Auf der Jugendfreizeit unseres Vereins hatten wir ein paar Stunden in einem Einkaufszentrum in Kempten verbracht. Dort haben wir Betreuer uns die Zeit etwas in einem Buchladen verbracht. Natürlich bin ich nicht drum herum gekommen, mir ein paar Bücher zu kaufen. Drei Stück sind es geworden. Das erste „Furious Rush“ habe ich euch bereits vorgestellt. Nun ist es an der Zeit euch das zweite Buch „Heute fängt der Himmel an“ vorzustellen.

Allgemeine Informationen

Titel: Heute fängt der Himmel an
Seitenzahl: 416
Autor: Kristin Harmel
Genre: Roman
Verlag: blanvalet
Kosten: 9,99 €als Taschenbuch online bei Amazon*
Erschienen am: 21. August 2017

Hier das Backcover zum durchlesen:

Der Klappentext

Ich konnte den Blick nicht von dem Gemälde abwenden. Es war das Porträt einer Frau, die mitten in einem Maisfeld stand, das Gesicht deutlich zu sehen, während sie in die Ferne starrte. Sie trug ein rotes Kleid und sah aus wir eine jüngere Version meiner Grandma Margaret. Seltsam atemlos und erschüttert, griff ich nach dem beigelegten Umschlag, riss ihn auf und entnahm ihm eine kleine Notizkarte. Ihr Großvater hat nie aufgehört, sie zu lieben. Margaret war die Liebe seines Lebens, stand da in eleganter Kursivschrift. Die Karte war nicht unterzeichnet, und das schwere, teure Kartonpapier war unpersönlich. Es gab keinen Hinweis auf den Verfasser, auch wenn es offensichtlich jemand war, der meinen Großvater kannte. Aber das war unmöglich. Der Mann verschwand noch vor der Geburt meines Vaters und Grandma Margaret verstummte jedes mal, wenn ich nach ihm fragte. Die nächsten Minuten starrte ich einfach nur auf das vertraute Gesicht meiner Großmutter. Schließlich griff ich zum Telefon, holte einmal tief Luft und rief den letzten Menschen an, mit dem ich reden wollte.

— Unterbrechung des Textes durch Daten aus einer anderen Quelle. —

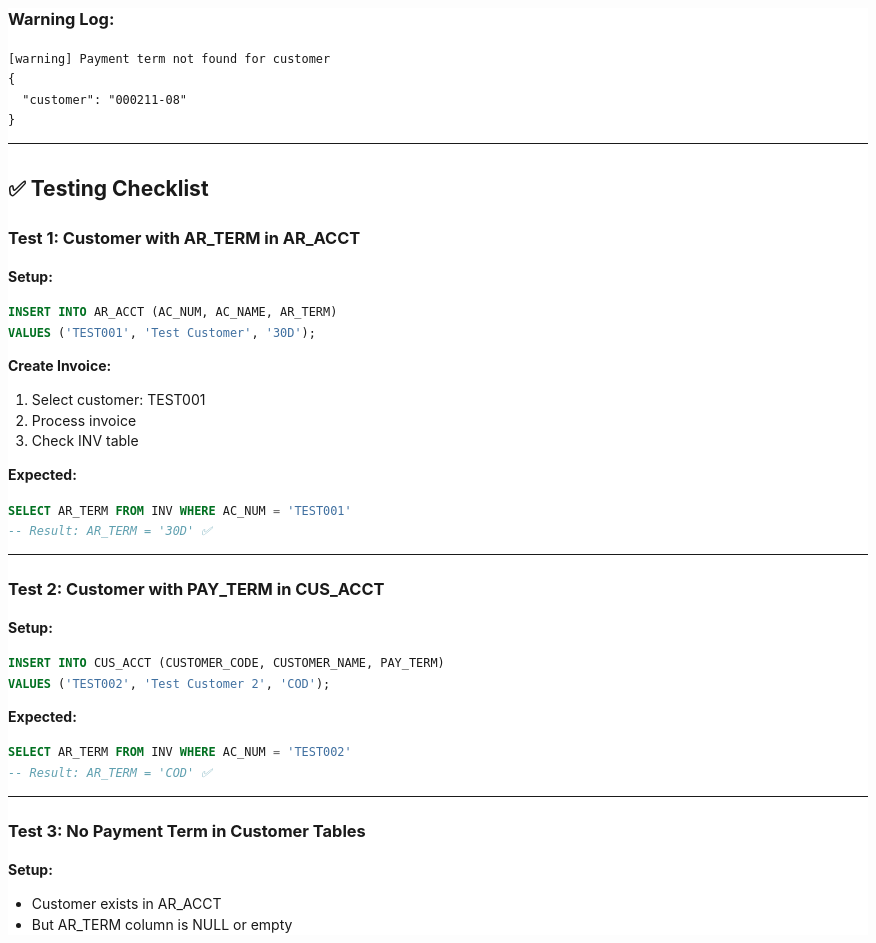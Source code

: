 ### **Warning Log:**
```
[warning] Payment term not found for customer
{
  "customer": "000211-08"
}
```

---

## ✅ Testing Checklist

### **Test 1: Customer with AR_TERM in AR_ACCT**

**Setup:**
```sql
INSERT INTO AR_ACCT (AC_NUM, AC_NAME, AR_TERM)
VALUES ('TEST001', 'Test Customer', '30D');
```

**Create Invoice:**
1. Select customer: TEST001
2. Process invoice
3. Check INV table

**Expected:**
```sql
SELECT AR_TERM FROM INV WHERE AC_NUM = 'TEST001'
-- Result: AR_TERM = '30D' ✅
```

---

### **Test 2: Customer with PAY_TERM in CUS_ACCT**

**Setup:**
```sql
INSERT INTO CUS_ACCT (CUSTOMER_CODE, CUSTOMER_NAME, PAY_TERM)
VALUES ('TEST002', 'Test Customer 2', 'COD');
```

**Expected:**
```sql
SELECT AR_TERM FROM INV WHERE AC_NUM = 'TEST002'
-- Result: AR_TERM = 'COD' ✅
```

---

### **Test 3: No Payment Term in Customer Tables**

**Setup:**
- Customer exists in AR_ACCT
- But AR_TERM column is NULL or empty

Meine Meinung zu „Heute fängt der Himmel an“

Lesbarkeit/ Einteilung – Das Buch ist, so wie ich Bücher am liebsten lese mehr oder weniger zwei geteilt. Es spielen zwei Geschichten Parallel, die sich immer weiter annähern und zueinander finden. Mal wird also in der Gegenwart von Emily erzählt und dann wieder aus der Vergangenheit von ihrer Großmutter und Peter… Diese Abschnitte unterscheiden sich in der Länge. Da an jedem Kapitelbeginn steht, falls das Kapitel in der Vergangenheit spielt, ist es sehr übersichtlich. Die Kapitellänge ist ebenfalls gut. Weder zu lang, noch zu kurz.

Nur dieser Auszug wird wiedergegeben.